───── Available data ─────
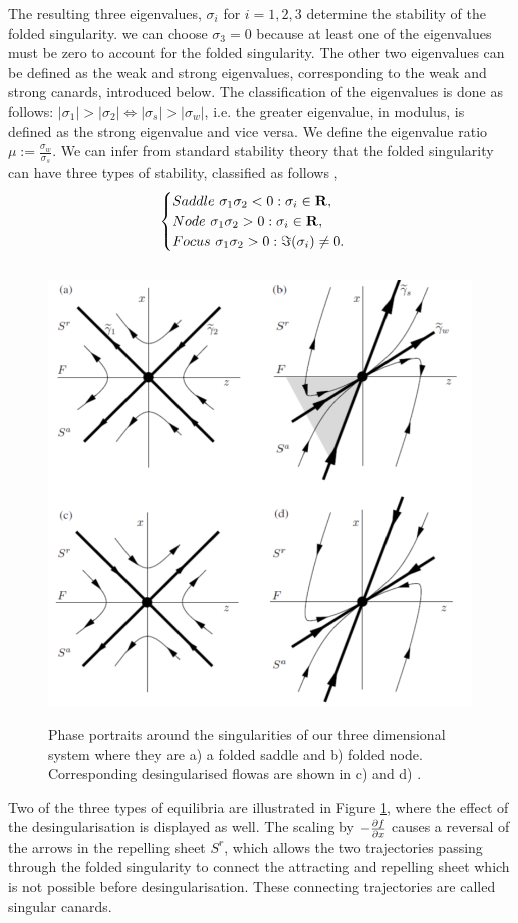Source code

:The resulting three eigenvalues, $ \sigma_i $ for $ i=1,2,3 $ \citep{MMO} determine the stability of the folded singularity. \Wlg we can choose $ \sigma_3=0 $ because at least one of the eigenvalues must be zero to account for the folded singularity.
The other two eigenvalues can be defined as the weak and strong eigenvalues, corresponding to the weak and strong canards, introduced below. The classification of the eigenvalues is done as follows: $ |\sigma_1|>|\sigma_2| \iff |\sigma_s|>|\sigma_w| $, i.e. the greater eigenvalue, in modulus, is defined as the strong eigenvalue and vice versa.
We define the eigenvalue ratio $\mu:= \frac{\sigma_w}{\sigma_s}$. We can infer from standard stability theory that the folded singularity can have three types of stability, classified as follows \citep{MMO},
\begin{equation}
\begin{cases}
Saddle \ \sigma_1\sigma_2<0: \sigma_i\in\mathbf{R},\\
Node \ \sigma_1\sigma_2>0: \sigma_i\in\mathbf{R},\\
Focus \ \sigma_1\sigma_2>0: \Im(\sigma_i)\neq 0.
\end{cases}
\end{equation}

\begin{figure}[h!]\centering
	\includegraphics[height=12cm,width=12cm]{Images/foldednodesetc}
	\caption{Phase portraits around the singularities of our three dimensional system where they are a) a folded saddle and b) folded node. Corresponding desingularised flowas are shown in c) and d) \citep{MMO}.}
	\label{fig: folded singularities}
\end{figure}\newpage%
Two of the three types of equilibria are illustrated in Figure \ref{fig: folded singularities}, where the effect of the desingularisation is displayed as well. The scaling by $-\pd{f}{x}$
causes a reversal of the arrows in the repelling sheet $S^r$, which allows the two trajectories passing through the folded singularity to connect the attracting and repelling sheet which is not possible before desingularisation. These connecting trajectories are called singular canards.


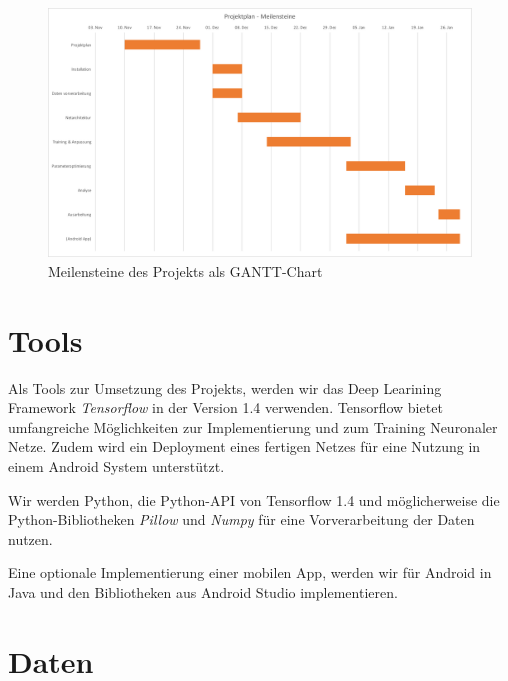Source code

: \documentclass[%
   10pt,              %
   a4paper,           %
   DIV10,             %
]{scrartcl}%
\begin{document}
 \begin{figure}[ht]
	\centering
 \includegraphics[width=\textwidth]{fig/gantt_projektplan}
 \caption{Meilensteine des Projekts als GANTT-Chart}
	\label{fig_gantt}
 \end{figure}

\section*{Tools}
Als Tools zur Umsetzung des Projekts, werden wir das Deep Learining Framework \textit{Tensorflow} \cite{tensorflow2015-whitepaper} in der Version 1.4 verwenden. Tensorflow bietet umfangreiche Möglichkeiten zur Implementierung und zum Training Neuronaler Netze. Zudem wird ein Deployment eines fertigen Netzes für eine Nutzung in einem Android System unterstützt.

Wir werden Python, die Python-API von Tensorflow 1.4 und möglicherweise die Python-Bibliotheken \textit{Pillow} und \textit{Numpy} für eine Vorverarbeitung der Daten nutzen.

Eine optionale Implementierung einer mobilen App, werden wir für Android in Java und den Bibliotheken aus Android Studio implementieren. 

\section*{Daten}
\end{document}
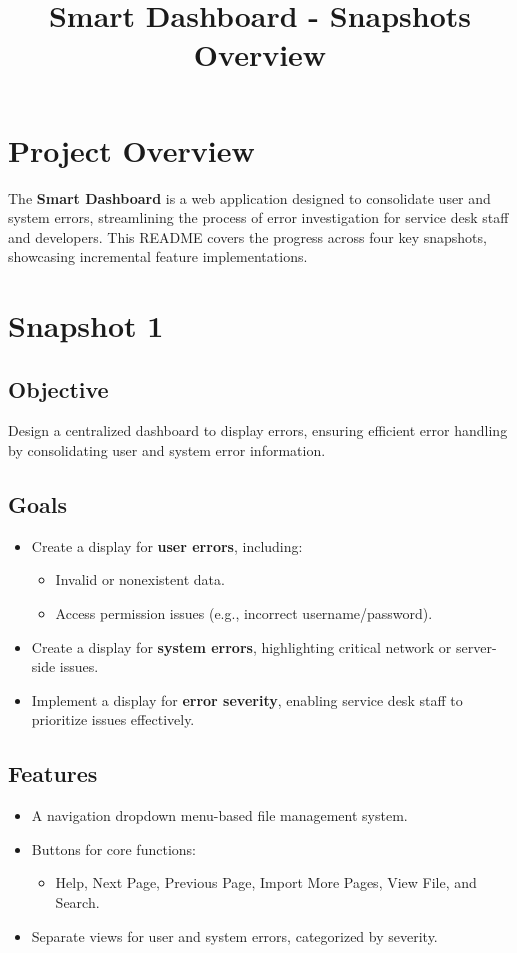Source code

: \documentclass[12pt]{article}
\title{Smart Dashboard - Snapshots Overview}
\author{}
\date{}
\begin{document}
\maketitle

\section*{Project Overview}
The \textbf{Smart Dashboard} is a web application designed to consolidate user and system errors, streamlining the process of error investigation for service desk staff and developers. This README covers the progress across four key snapshots, showcasing incremental feature implementations.

\section{Snapshot 1}
\subsection*{Objective}
Design a centralized dashboard to display errors, ensuring efficient error handling by consolidating user and system error information.

\subsection*{Goals}
\begin{itemize}
    \item Create a display for \textbf{user errors}, including:
    \begin{itemize}
        \item Invalid or nonexistent data.
        \item Access permission issues (e.g., incorrect username/password).
    \end{itemize}
    \item Create a display for \textbf{system errors}, highlighting critical network or server-side issues.
    \item Implement a display for \textbf{error severity}, enabling service desk staff to prioritize issues effectively.
\end{itemize}

\subsection*{Features}
\begin{itemize}
    \item A navigation dropdown menu-based file management system.
    \item Buttons for core functions:
    \begin{itemize}
        \item Help, Next Page, Previous Page, Import More Pages, View File, and Search.
    \end{itemize}
    \item Separate views for user and system errors, categorized by severity.
\end{itemize}
\end{document}
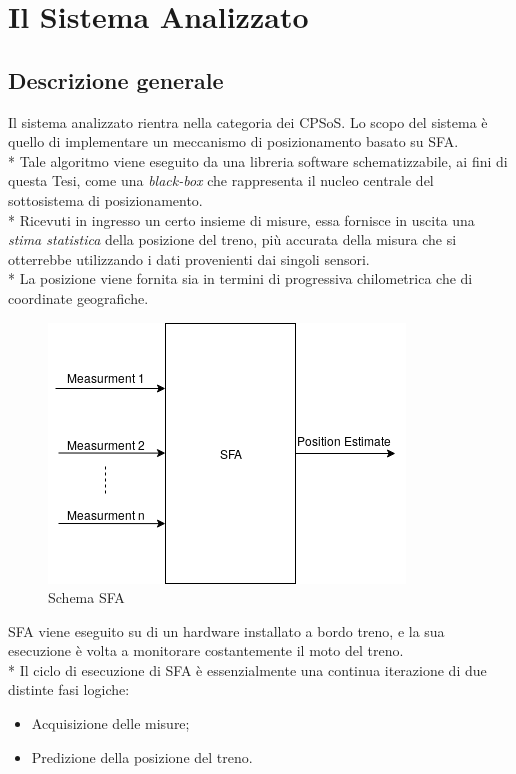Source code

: \chapter{Il Sistema Analizzato}
\section{Descrizione generale}
Il sistema analizzato rientra nella categoria dei CPSoS. Lo scopo del sistema \`e quello di implementare un meccanismo di posizionamento basato su SFA.\\*
Tale algoritmo viene eseguito da una libreria software schematizzabile, ai fini di questa Tesi, come una \emph{black-box} che rappresenta il nucleo centrale del sottosistema di posizionamento.\\*
Ricevuti in ingresso un certo insieme di misure, essa fornisce in uscita una \emph{stima statistica} della posizione del treno, pi\`u accurata della misura che si otterrebbe utilizzando i dati provenienti dai singoli sensori. \cite{datafuse}\\*
La posizione viene fornita sia in termini di progressiva chilometrica che di coordinate geografiche.
\begin{figure}[h]
	\centering
	\includegraphics[scale=0.6]{img/sfaschema}
	\caption{Schema SFA}
	\label{fig:sfa}
\end{figure}
\clearpage
SFA viene eseguito su di un hardware installato a bordo treno, e la sua esecuzione \`e volta a monitorare costantemente il moto del treno.\\*
Il ciclo di esecuzione di SFA \`e essenzialmente una continua iterazione di due distinte fasi logiche:
\begin{itemize}
	\item Acquisizione delle misure;
	\item Predizione della posizione del treno.
\end{itemize}
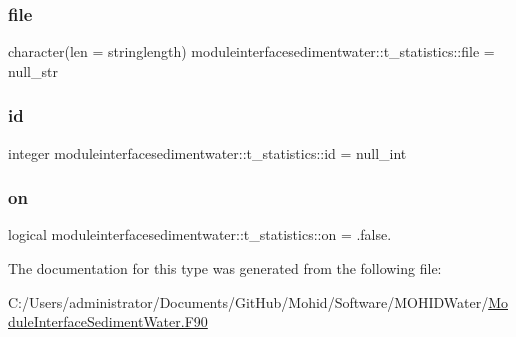 \subsubsection{\texorpdfstring{file}{file}}
{\footnotesize\ttfamily character(len = stringlength) moduleinterfacesedimentwater\+::t\+\_\+statistics\+::file = null\+\_\+str\hspace{0.3cm}{\ttfamily [private]}}

\mbox{\label{structmoduleinterfacesedimentwater_1_1t__statistics_a7dc446c585e8409f26d3375ed1a85e7f}} 
\subsubsection{\texorpdfstring{id}{id}}
{\footnotesize\ttfamily integer moduleinterfacesedimentwater\+::t\+\_\+statistics\+::id = null\+\_\+int\hspace{0.3cm}{\ttfamily [private]}}

\mbox{\label{structmoduleinterfacesedimentwater_1_1t__statistics_abe047cd2da88864de410a0d29a6e7408}} 
\subsubsection{\texorpdfstring{on}{on}}
{\footnotesize\ttfamily logical moduleinterfacesedimentwater\+::t\+\_\+statistics\+::on = .false.\hspace{0.3cm}{\ttfamily [private]}}



The documentation for this type was generated from the following file\+:\begin{DoxyCompactItemize}
\item 
C\+:/\+Users/administrator/\+Documents/\+Git\+Hub/\+Mohid/\+Software/\+M\+O\+H\+I\+D\+Water/\mbox{\hyperlink{_module_interface_sediment_water_8_f90}{Module\+Interface\+Sediment\+Water.\+F90}}\end{DoxyCompactItemize}
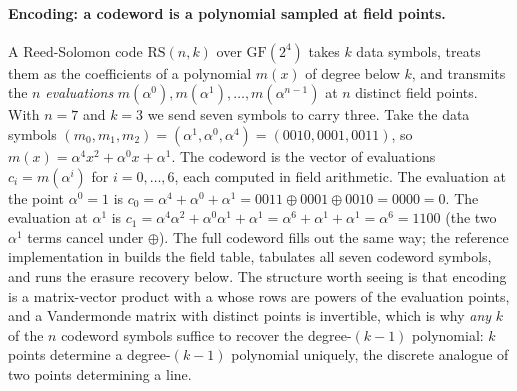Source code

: \paragraph{Encoding: a codeword is a polynomial sampled at field
points.}
A Reed-Solomon code $\mathrm{RS}(n, k)$ over $\mathrm{GF}(2^{4})$ takes
$k$ data symbols, treats them as the coefficients of a polynomial
$m(x)$ of degree below $k$, and transmits the $n$ \emph{evaluations}
$m(\alpha^{0}), m(\alpha^{1}), \ldots, m(\alpha^{n-1})$ at $n$
distinct field points. With $n = 7$ and $k = 3$ we send seven symbols
to carry three. Take the data symbols $(m_{0}, m_{1}, m_{2}) =
(\alpha^{1}, \alpha^{0}, \alpha^{4}) = (0010, 0001, 0011)$, so
$m(x) = \alpha^{4} x^{2} + \alpha^{0} x + \alpha^{1}$. The codeword is
the vector of evaluations $c_{i} = m(\alpha^{i})$ for $i = 0, \ldots,
6$, each computed in field arithmetic. The evaluation at the point
$\alpha^{0} = 1$ is $c_{0} = \alpha^{4} + \alpha^{0} + \alpha^{1} =
0011 \oplus 0001 \oplus 0010 = 0000 = 0$. The evaluation at
$\alpha^{1}$ is $c_{1} = \alpha^{4}\alpha^{2} + \alpha^{0}\alpha^{1}
+ \alpha^{1} = \alpha^{6} + \alpha^{1} + \alpha^{1} = \alpha^{6} =
1100$ (the two $\alpha^{1}$ terms cancel under $\oplus$). The full
codeword fills out the same way; the reference implementation in
builds the field table, tabulates all seven codeword symbols, and runs
the erasure recovery below. The structure worth seeing is that encoding is a
matrix-vector product with a  whose rows
are powers of the evaluation points, and a Vandermonde matrix with
distinct points is invertible, which is why \emph{any} $k$ of the $n$
codeword symbols suffice to recover the degree-$(k-1)$ polynomial:
$k$ points determine a degree-$(k-1)$ polynomial uniquely, the
discrete analogue of two points determining a line.

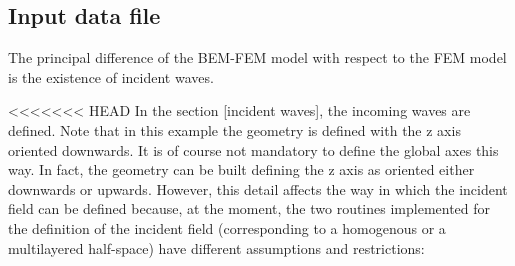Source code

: \documentclass[a4]{article}
\begin{document}
\subsection{Input data file}

The principal difference of the BEM-FEM model with respect to the FEM model is the existence of incident waves.

<<<<<<< HEAD
In the section [incident waves], the incoming waves are defined. Note that in this example the geometry is defined with the z axis oriented downwards. It is of course not mandatory to define the global axes this way. In fact, the geometry can be built defining the z axis as oriented either downwards or upwards. However, this detail affects the way in which the incident field can be defined because, at the moment, the two routines implemented for the definition of the incident field (corresponding to a homogenous or a multilayered half-space) have different assumptions and restrictions:
\end{document}
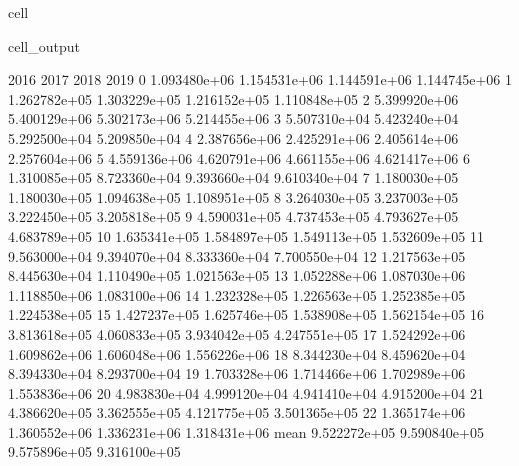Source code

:\documentclass[letterpaper,10pt,english]{jupyterBook}
\begin{document}
\begin{sphinxuseclass}{cell}
\begin{sphinxVerbatimOutput}
\begin{sphinxuseclass}{cell_output}
\begin{sphinxVerbatim}[commandchars=\\\{\}]
              2016          2017          2018          2019  \PYGZbs{}
0     1.093480e+06  1.154531e+06  1.144591e+06  1.144745e+06   
1     1.262782e+05  1.303229e+05  1.216152e+05  1.110848e+05   
2     5.399920e+06  5.400129e+06  5.302173e+06  5.214455e+06   
3     5.507310e+04  5.423240e+04  5.292500e+04  5.209850e+04   
4     2.387656e+06  2.425291e+06  2.405614e+06  2.257604e+06   
5     4.559136e+06  4.620791e+06  4.661155e+06  4.621417e+06   
6     1.310085e+05  8.723360e+04  9.393660e+04  9.610340e+04   
7     1.180030e+05  1.180030e+05  1.094638e+05  1.108951e+05   
8     3.264030e+05  3.237003e+05  3.222450e+05  3.205818e+05   
9     4.590031e+05  4.737453e+05  4.793627e+05  4.683789e+05   
10    1.635341e+05  1.584897e+05  1.549113e+05  1.532609e+05   
11    9.563000e+04  9.394070e+04  8.333360e+04  7.700550e+04   
12    1.217563e+05  8.445630e+04  1.110490e+05  1.021563e+05   
13    1.052288e+06  1.087030e+06  1.118850e+06  1.083100e+06   
14    1.232328e+05  1.226563e+05  1.252385e+05  1.224538e+05   
15    1.427237e+05  1.625746e+05  1.538908e+05  1.562154e+05   
16    3.813618e+05  4.060833e+05  3.934042e+05  4.247551e+05   
17    1.524292e+06  1.609862e+06  1.606048e+06  1.556226e+06   
18    8.344230e+04  8.459620e+04  8.394330e+04  8.293700e+04   
19    1.703328e+06  1.714466e+06  1.702989e+06  1.553836e+06   
20    4.983830e+04  4.999120e+04  4.941410e+04  4.915200e+04   
21    4.386620e+05  3.362555e+05  4.121775e+05  3.501365e+05   
22    1.365174e+06  1.360552e+06  1.336231e+06  1.318431e+06   
mean  9.522272e+05  9.590840e+05  9.575896e+05  9.316100e+05   


\end{sphinxVerbatim}
\end{sphinxuseclass}
\end{sphinxVerbatimOutput}
\end{sphinxuseclass}
\end{document}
─────
## Task details:
Only lines that include "article" belong in the answer; copy all of them from the listing.

## Exercise solution:
: \documentclass[12pt]{article}
: \documentclass[a4]{article}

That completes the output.